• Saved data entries

========================================

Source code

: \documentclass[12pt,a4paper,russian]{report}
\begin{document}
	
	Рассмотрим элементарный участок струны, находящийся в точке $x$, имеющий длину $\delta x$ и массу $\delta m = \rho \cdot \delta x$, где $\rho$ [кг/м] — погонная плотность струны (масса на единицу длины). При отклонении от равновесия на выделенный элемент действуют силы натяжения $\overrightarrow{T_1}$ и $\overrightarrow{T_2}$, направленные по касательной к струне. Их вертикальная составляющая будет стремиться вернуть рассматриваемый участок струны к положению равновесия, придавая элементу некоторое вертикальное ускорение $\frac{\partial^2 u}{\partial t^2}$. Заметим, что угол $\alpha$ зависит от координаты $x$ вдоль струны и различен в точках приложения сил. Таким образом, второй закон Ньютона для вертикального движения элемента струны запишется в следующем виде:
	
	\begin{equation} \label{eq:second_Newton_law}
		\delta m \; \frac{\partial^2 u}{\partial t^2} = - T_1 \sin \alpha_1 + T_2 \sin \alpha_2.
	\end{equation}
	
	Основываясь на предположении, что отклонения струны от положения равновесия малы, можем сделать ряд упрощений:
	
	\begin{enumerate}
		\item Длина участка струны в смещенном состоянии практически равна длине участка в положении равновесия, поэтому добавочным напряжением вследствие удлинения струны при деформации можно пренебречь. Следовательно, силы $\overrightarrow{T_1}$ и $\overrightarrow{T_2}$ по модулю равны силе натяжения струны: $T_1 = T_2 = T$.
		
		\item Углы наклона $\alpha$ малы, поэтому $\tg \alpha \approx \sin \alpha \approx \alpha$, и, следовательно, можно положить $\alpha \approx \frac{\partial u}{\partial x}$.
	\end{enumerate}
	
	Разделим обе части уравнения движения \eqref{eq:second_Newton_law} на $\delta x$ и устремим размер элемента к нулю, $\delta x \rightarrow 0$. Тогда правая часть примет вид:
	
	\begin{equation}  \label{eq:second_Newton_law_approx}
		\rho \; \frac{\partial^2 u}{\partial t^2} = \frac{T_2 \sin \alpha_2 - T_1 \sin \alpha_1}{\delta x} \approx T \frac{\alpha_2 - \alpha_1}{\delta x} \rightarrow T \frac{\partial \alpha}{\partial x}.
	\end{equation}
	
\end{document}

========================================

• PROBLEM DETAILS
The string "элемента" may appear in the entries. Say how many lines contain it, as a bare number.

• RESPONSE TO THE EXERCISE
2